William Marshall, Dist. Atty., for the State.
McAllister Bros. and McFarland & Cowdery, contra.
The defendant was indicted under section 204 of the Criminal Code for the crime of incest. The indictment contained two counts: the first charged the crime to have been committed on the first day of April, 1884; the second alleged the date of the cohabitation to be on the first day of April, 1882, and on divers other days and times between that day and the first day of April, 1884.
On the trial the court, on motion of the defendant, required the prosecutor to elect as to which count of the indictment he would proceed upon. This ruling was excepted to, and is assigned as error by the district attorney. At the close of the evidence on the part of the prosecution a motion was made by the defendant to dismiss the cause for the reason that the evidence did not sustain the charge made in the indictment. This motion was sustained by the court, and the cause dismissed without a verdict. To this the district attorney also excepted, and now brings the cause into this court on error, under the provisions of section 515 et seq. of the Criminal Code. We think it is quite true, as claimed by the plaintiff in error, that the first count in the indictment contains sufficient to charge a crime under the section above alluded to; for, as said in Desty, Amer.
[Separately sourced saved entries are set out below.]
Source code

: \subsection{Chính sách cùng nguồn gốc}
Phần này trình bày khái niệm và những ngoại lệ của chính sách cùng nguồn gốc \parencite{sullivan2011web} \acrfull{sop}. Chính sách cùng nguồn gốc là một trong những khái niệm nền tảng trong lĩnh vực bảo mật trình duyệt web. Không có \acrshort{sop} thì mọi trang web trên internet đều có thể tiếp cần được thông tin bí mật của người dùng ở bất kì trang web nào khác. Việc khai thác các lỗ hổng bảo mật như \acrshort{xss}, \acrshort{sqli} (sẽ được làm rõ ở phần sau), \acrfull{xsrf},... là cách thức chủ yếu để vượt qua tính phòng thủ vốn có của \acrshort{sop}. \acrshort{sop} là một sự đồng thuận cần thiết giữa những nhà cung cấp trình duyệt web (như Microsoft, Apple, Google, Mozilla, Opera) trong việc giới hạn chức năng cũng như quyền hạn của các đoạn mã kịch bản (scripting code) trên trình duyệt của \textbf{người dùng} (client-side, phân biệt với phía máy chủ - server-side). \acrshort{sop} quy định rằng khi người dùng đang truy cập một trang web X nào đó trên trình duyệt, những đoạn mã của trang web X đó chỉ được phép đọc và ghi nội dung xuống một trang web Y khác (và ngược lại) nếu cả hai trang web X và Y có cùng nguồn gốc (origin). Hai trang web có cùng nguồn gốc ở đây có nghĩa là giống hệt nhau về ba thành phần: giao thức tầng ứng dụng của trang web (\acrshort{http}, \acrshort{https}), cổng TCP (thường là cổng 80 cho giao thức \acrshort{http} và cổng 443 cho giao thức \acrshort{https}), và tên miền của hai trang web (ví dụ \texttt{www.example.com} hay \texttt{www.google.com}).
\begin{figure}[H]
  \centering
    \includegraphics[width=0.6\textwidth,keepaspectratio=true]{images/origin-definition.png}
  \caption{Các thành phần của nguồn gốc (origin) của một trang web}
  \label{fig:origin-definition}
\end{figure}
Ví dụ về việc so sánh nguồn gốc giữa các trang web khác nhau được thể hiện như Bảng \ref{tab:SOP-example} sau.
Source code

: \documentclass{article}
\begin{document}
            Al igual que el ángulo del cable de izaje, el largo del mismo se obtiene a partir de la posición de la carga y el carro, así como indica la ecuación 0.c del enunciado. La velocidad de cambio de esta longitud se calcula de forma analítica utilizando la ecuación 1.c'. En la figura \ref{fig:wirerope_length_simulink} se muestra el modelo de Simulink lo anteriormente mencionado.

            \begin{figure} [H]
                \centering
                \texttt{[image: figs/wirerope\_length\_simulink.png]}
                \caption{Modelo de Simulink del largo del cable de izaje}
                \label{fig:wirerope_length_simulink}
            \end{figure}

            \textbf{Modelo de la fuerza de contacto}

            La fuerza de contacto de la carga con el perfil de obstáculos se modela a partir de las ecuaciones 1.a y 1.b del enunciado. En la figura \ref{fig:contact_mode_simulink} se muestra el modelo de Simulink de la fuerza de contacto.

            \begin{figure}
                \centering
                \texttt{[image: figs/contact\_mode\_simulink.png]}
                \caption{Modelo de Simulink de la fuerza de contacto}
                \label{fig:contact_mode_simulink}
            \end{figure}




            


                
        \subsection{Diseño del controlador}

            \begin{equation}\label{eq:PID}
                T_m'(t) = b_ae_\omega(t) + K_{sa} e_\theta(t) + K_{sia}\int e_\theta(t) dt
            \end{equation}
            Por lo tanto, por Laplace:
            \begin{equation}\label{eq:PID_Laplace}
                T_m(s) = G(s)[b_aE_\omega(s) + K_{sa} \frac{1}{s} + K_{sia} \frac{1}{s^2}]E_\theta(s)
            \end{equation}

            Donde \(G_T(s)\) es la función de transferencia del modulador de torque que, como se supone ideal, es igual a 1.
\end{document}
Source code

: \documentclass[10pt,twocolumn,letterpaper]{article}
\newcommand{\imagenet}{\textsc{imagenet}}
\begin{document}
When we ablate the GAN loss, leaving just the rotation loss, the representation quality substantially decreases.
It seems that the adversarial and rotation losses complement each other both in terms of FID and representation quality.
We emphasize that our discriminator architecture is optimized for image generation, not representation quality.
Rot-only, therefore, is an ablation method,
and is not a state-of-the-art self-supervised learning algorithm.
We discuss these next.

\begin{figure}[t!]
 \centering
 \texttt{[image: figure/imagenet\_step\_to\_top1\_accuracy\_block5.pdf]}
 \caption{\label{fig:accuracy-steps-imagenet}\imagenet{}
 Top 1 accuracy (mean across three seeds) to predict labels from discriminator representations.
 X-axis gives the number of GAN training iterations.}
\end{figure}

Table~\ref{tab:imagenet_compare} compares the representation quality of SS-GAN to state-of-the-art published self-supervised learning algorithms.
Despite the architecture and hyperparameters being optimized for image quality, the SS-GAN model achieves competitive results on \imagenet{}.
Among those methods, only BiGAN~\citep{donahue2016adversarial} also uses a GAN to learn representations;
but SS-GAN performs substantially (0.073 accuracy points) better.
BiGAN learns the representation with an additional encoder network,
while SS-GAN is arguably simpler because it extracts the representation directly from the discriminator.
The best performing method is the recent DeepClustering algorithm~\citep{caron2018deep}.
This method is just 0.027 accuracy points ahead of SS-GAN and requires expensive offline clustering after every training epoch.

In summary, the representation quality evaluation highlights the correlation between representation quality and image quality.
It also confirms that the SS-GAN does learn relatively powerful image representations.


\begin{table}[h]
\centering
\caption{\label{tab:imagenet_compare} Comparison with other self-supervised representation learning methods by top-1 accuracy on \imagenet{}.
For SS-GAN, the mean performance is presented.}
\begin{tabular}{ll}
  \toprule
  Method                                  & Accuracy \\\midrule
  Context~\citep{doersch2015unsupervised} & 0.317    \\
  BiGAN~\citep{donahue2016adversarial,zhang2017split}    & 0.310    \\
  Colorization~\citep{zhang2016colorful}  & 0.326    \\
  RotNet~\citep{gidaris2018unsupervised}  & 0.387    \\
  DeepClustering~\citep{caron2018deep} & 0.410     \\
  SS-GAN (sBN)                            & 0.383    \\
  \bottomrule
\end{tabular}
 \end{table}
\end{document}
Crim. Law, § 88 b: “If the parties for a single day live together in adulterous intercourse, intending its continuance, the offense is complete.” It is equally true that the second count charges a crime, for the offense is a continuing one, and may be laid with a continuendo. State v. Way, 5 Neb. 283.
The objection to this indictment is that the date fixed by the first count, to-wit, the first day of April, 1884, is not included in the time stated in the second count, to-wit, on the first day of April, 1882, and on divers other days and times between that date and the first day of April, 1884; thus excluding the last date. It cannot, therefore, be said that the two counts charge the same offense, but in different forms, to meet the evidence, which is permissible in criminal practice, (1 Bish. Crim. Proc. § 420;) but the dates being different, and the first count not being included in the second as to time, it may be said that each count charges separate and distinct felonies, which should not be joined in the same indictment, and for that reason we cannot say the court erred in compelling the election. Especially is this true, since it is a matter largely within the discretion of the trial court. Id. § 454, and cases cited in note; Bailey v. State, 4 Ohio St. 440; Moore, Crim. Law, § 800, and cases there cited.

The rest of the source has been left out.